◆ **Work order**: Please give the whole listing again exactly, without any of its pictures.

◆ **Available records**:
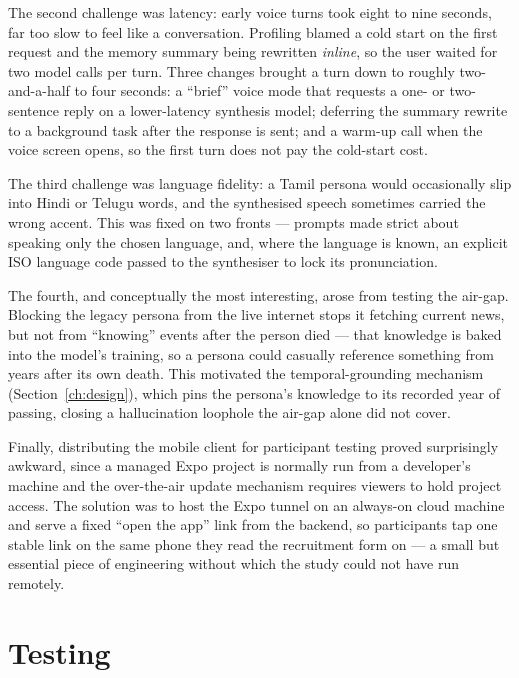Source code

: \documentclass[11pt,a4paper]{report}
\begin{document}
The second challenge was latency: early voice turns took eight to nine seconds, far too slow to feel like a conversation. Profiling blamed a cold start on the first request and the memory summary being rewritten \emph{inline}, so the user waited for two model calls per turn. Three changes brought a turn down to roughly two-and-a-half to four seconds: a ``brief'' voice mode that requests a one- or two-sentence reply on a lower-latency synthesis model; deferring the summary rewrite to a background task after the response is sent; and a warm-up call when the voice screen opens, so the first turn does not pay the cold-start cost.

The third challenge was language fidelity: a Tamil persona would occasionally slip into Hindi or Telugu words, and the synthesised speech sometimes carried the wrong accent. This was fixed on two fronts --- prompts made strict about speaking only the chosen language, and, where the language is known, an explicit ISO language code passed to the synthesiser to lock its pronunciation.

The fourth, and conceptually the most interesting, arose from testing the air-gap. Blocking the legacy persona from the live internet stops it fetching current news, but not from ``knowing'' events after the person died --- that knowledge is baked into the model's training, so a persona could casually reference something from years after its own death. This motivated the temporal-grounding mechanism (Section~\ref{ch:design}), which pins the persona's knowledge to its recorded year of passing, closing a hallucination loophole the air-gap alone did not cover.

Finally, distributing the mobile client for participant testing proved surprisingly awkward, since a managed Expo project is normally run from a developer's machine and the over-the-air update mechanism requires viewers to hold project access. The solution was to host the Expo tunnel on an always-on cloud machine and serve a fixed ``open the app'' link from the backend, so participants tap one stable link on the same phone they read the recruitment form on --- a small but essential piece of engineering without which the study could not have run remotely.

\chapter{Testing}
\label{ch:testing}
\end{document}
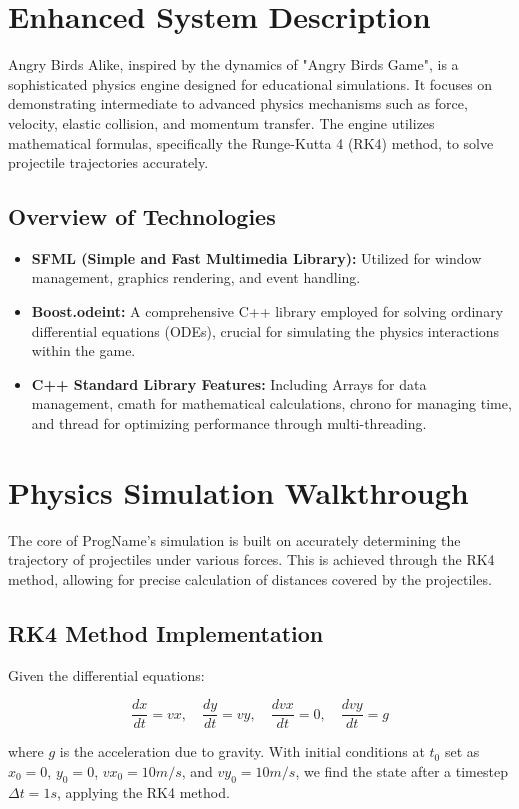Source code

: \documentclass[12pt]{article}
\begin{document}
\RaggedRight
\section{Enhanced System Description}
Angry Birds Alike, inspired by the dynamics of "Angry Birds Game", is a sophisticated physics engine designed for educational simulations. It focuses on demonstrating intermediate to advanced physics mechanisms such as force, velocity, elastic collision, and momentum transfer. The engine utilizes mathematical formulas, specifically the Runge-Kutta 4 (RK4) method, to solve projectile trajectories accurately.

\subsection{Overview of Technologies}
\begin{itemize}
    \item \textbf{SFML (Simple and Fast Multimedia Library):} Utilized for window management, graphics rendering, and event handling.
    \item \textbf{Boost.odeint:} A comprehensive C++ library employed for solving ordinary differential equations (ODEs), crucial for simulating the physics interactions within the game.
    \item \textbf{C++ Standard Library Features:} Including Arrays for data management, cmath for mathematical calculations, chrono for managing time, and thread for optimizing performance through multi-threading.
\end{itemize}

\section{Physics Simulation Walkthrough}
The core of ProgName's simulation is built on accurately determining the trajectory of projectiles under various forces. This is achieved through the RK4 method, allowing for precise calculation of distances covered by the projectiles.

\subsection{RK4 Method Implementation}
Given the differential equations:

\[
\frac{dx}{dt} = vx, \quad \frac{dy}{dt} = vy, \quad \frac{dvx}{dt} = 0, \quad \frac{dvy}{dt} = g
\]

where \(g\) is the acceleration due to gravity. With initial conditions at \(t_0\) set as \(x_0 = 0\), \(y_0 = 0\), \(vx_0 = 10m/s\), and \(vy_0 = 10m/s\), we find the state after a timestep \(\Delta t = 1s\), applying the RK4 method.
\end{document}

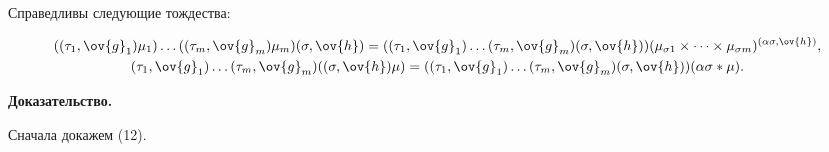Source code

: \begin{lem}


Справедливы следующие тождества\/${:}$


\begin{gather}


((\t_1,\ov{g}_1)\mu_1) \dotsc ((\t_m,\ov{g}_m)\mu_m) (\s,\ov{h})=


((\t_1,\ov{g}_1) \dotsc (\t_m,\ov{g}_m) (\s,\ov{h}))


(\mu_{\s1} \times \dotsb \times \mu_{\s{m}})^{(\al\s,\ov{h})},\\


%


(\t_1,\ov{g}_1) \dotsc (\t_m,\ov{g}_m)((\s,\ov{h})\mu)=


((\t_1,\ov{g}_1) \dotsc (\t_m,\ov{g}_m) (\s,\ov{h}))


(\al\s * \mu).


\end{gather}


\end{lem}





{\bf Доказательство.}


Сначала докажем (12).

◆ **Expected answer**:
Source code

: \documentclass[11pt,a4paper]{report}
\begin{document}
The second challenge was latency: early voice turns took eight to nine seconds, far too slow to feel like a conversation. Profiling blamed a cold start on the first request and the memory summary being rewritten \emph{inline}, so the user waited for two model calls per turn. Three changes brought a turn down to roughly two-and-a-half to four seconds: a ``brief'' voice mode that requests a one- or two-sentence reply on a lower-latency synthesis model; deferring the summary rewrite to a background task after the response is sent; and a warm-up call when the voice screen opens, so the first turn does not pay the cold-start cost.

The third challenge was language fidelity: a Tamil persona would occasionally slip into Hindi or Telugu words, and the synthesised speech sometimes carried the wrong accent. This was fixed on two fronts --- prompts made strict about speaking only the chosen language, and, where the language is known, an explicit ISO language code passed to the synthesiser to lock its pronunciation.

The fourth, and conceptually the most interesting, arose from testing the air-gap. Blocking the legacy persona from the live internet stops it fetching current news, but not from ``knowing'' events after the person died --- that knowledge is baked into the model's training, so a persona could casually reference something from years after its own death. This motivated the temporal-grounding mechanism (Section~\ref{ch:design}), which pins the persona's knowledge to its recorded year of passing, closing a hallucination loophole the air-gap alone did not cover.

Finally, distributing the mobile client for participant testing proved surprisingly awkward, since a managed Expo project is normally run from a developer's machine and the over-the-air update mechanism requires viewers to hold project access. The solution was to host the Expo tunnel on an always-on cloud machine and serve a fixed ``open the app'' link from the backend, so participants tap one stable link on the same phone they read the recruitment form on --- a small but essential piece of engineering without which the study could not have run remotely.

\chapter{Testing}
\label{ch:testing}
\end{document}
Source code

: \documentclass[12pt]{article}
\begin{document}
\RaggedRight
\section{Enhanced System Description}
Angry Birds Alike, inspired by the dynamics of "Angry Birds Game", is a sophisticated physics engine designed for educational simulations. It focuses on demonstrating intermediate to advanced physics mechanisms such as force, velocity, elastic collision, and momentum transfer. The engine utilizes mathematical formulas, specifically the Runge-Kutta 4 (RK4) method, to solve projectile trajectories accurately.

\subsection{Overview of Technologies}
\begin{itemize}
    \item \textbf{SFML (Simple and Fast Multimedia Library):} Utilized for window management, graphics rendering, and event handling.
    \item \textbf{Boost.odeint:} A comprehensive C++ library employed for solving ordinary differential equations (ODEs), crucial for simulating the physics interactions within the game.
    \item \textbf{C++ Standard Library Features:} Including Arrays for data management, cmath for mathematical calculations, chrono for managing time, and thread for optimizing performance through multi-threading.
\end{itemize}

\section{Physics Simulation Walkthrough}
The core of ProgName's simulation is built on accurately determining the trajectory of projectiles under various forces. This is achieved through the RK4 method, allowing for precise calculation of distances covered by the projectiles.

\subsection{RK4 Method Implementation}
Given the differential equations:

\[
\frac{dx}{dt} = vx, \quad \frac{dy}{dt} = vy, \quad \frac{dvx}{dt} = 0, \quad \frac{dvy}{dt} = g
\]

where \(g\) is the acceleration due to gravity. With initial conditions at \(t_0\) set as \(x_0 = 0\), \(y_0 = 0\), \(vx_0 = 10m/s\), and \(vy_0 = 10m/s\), we find the state after a timestep \(\Delta t = 1s\), applying the RK4 method.
\end{document}

Source code

: \begin{lem}


Справедливы следующие тождества\/${:}$


\begin{gather}


((\t_1,\ov{g}_1)\mu_1) \dotsc ((\t_m,\ov{g}_m)\mu_m) (\s,\ov{h})=


((\t_1,\ov{g}_1) \dotsc (\t_m,\ov{g}_m) (\s,\ov{h}))


(\mu_{\s1} \times \dotsb \times \mu_{\s{m}})^{(\al\s,\ov{h})},\\


%


(\t_1,\ov{g}_1) \dotsc (\t_m,\ov{g}_m)((\s,\ov{h})\mu)=


((\t_1,\ov{g}_1) \dotsc (\t_m,\ov{g}_m) (\s,\ov{h}))


(\al\s * \mu).


\end{gather}


\end{lem}





{\bf Доказательство.}


Сначала докажем (12).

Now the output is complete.